Be a Better Insurance Customer
While subscription costs can rocket up quickly, rarely do they have a financial impact on your budget that your insurance costs can. From car insurance to health insurance to home insurance. Your money day is a time to look at your contracts and see which are close to expiring or renewing. It’s the perfect time to look at alternate providers like medicarenationwide.com that could help you arrange a deal better suited to your needs. It’s also a good time to look at the overall trend in costs and see if there are any that are raising so you can figure out why. It’s too easy to get stuck in insurance deals that aren’t working for you and, often, loyalty doesn’t net you as much as a good switch would.

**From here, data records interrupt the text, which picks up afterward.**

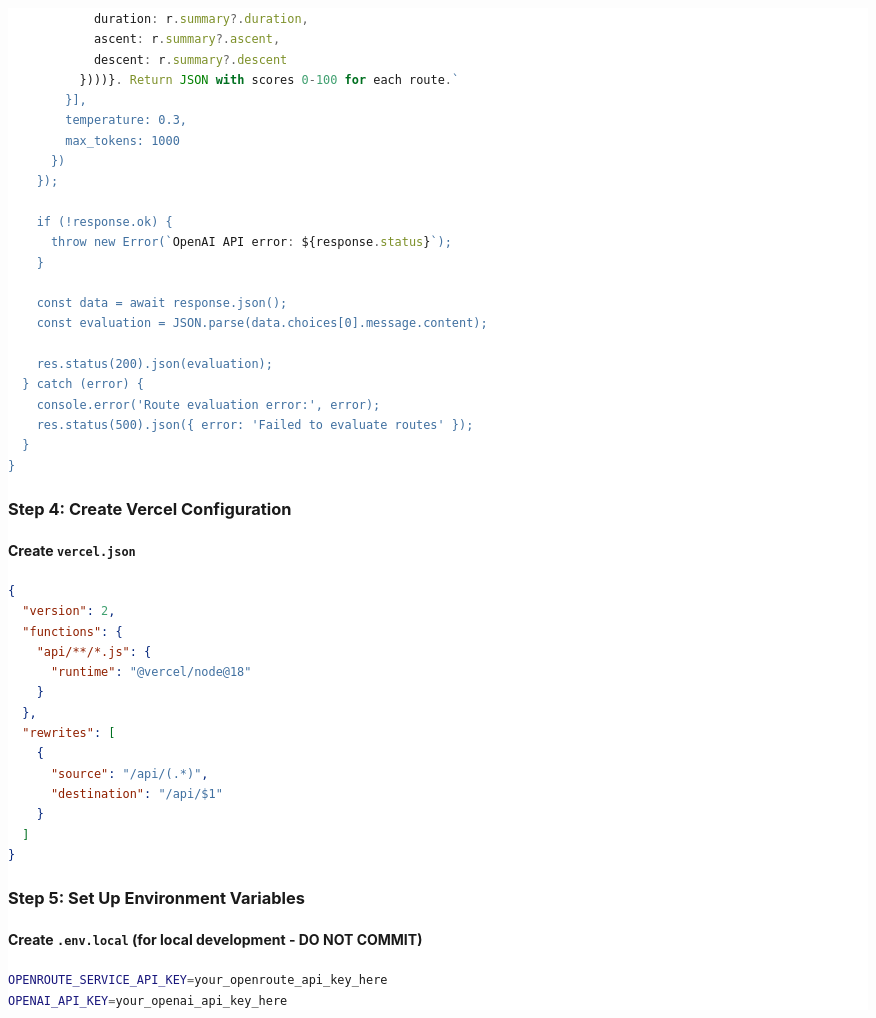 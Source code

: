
 ```javascript
            duration: r.summary?.duration,
            ascent: r.summary?.ascent,
            descent: r.summary?.descent
          })))}. Return JSON with scores 0-100 for each route.`
        }],
        temperature: 0.3,
        max_tokens: 1000
      })
    });
    
    if (!response.ok) {
      throw new Error(`OpenAI API error: ${response.status}`);
    }
    
    const data = await response.json();
    const evaluation = JSON.parse(data.choices[0].message.content);
    
    res.status(200).json(evaluation);
  } catch (error) {
    console.error('Route evaluation error:', error);
    res.status(500).json({ error: 'Failed to evaluate routes' });
  }
}
```

### Step 4: Create Vercel Configuration

#### Create `vercel.json`
```json
{
  "version": 2,
  "functions": {
    "api/**/*.js": {
      "runtime": "@vercel/node@18"
    }
  },
  "rewrites": [
    {
      "source": "/api/(.*)",
      "destination": "/api/$1"
    }
  ]
}
```

### Step 5: Set Up Environment Variables

#### Create `.env.local` (for local development - DO NOT COMMIT)
```bash
OPENROUTE_SERVICE_API_KEY=your_openroute_api_key_here
OPENAI_API_KEY=your_openai_api_key_here
```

See What Services Are Getting More Expensive
Your monthly money day is also the perfect time to take a closer look at your must-have costs and how you can save on them. In particular, look at the service contracts you have with your internet providers, cell providers, and other long-term costs. There could be some room to save money there, not only by switching providers but by getting in touch with your current providers. Simply mentioning that you’re thinking of switching internet providers, for instance, could result in you getting an offer that’s much better than your current deal. Again, it’s worth mentioning that loyalty alone rarely gives you an advantage that negotiation or finding a better provider would.
Hopefully, the tips above make you realize the importance of the money day, and how it can contribute a lot more to healthy financial habits than you might have initially thought. Now it’s time to schedule your first money day and get ready for some calculations.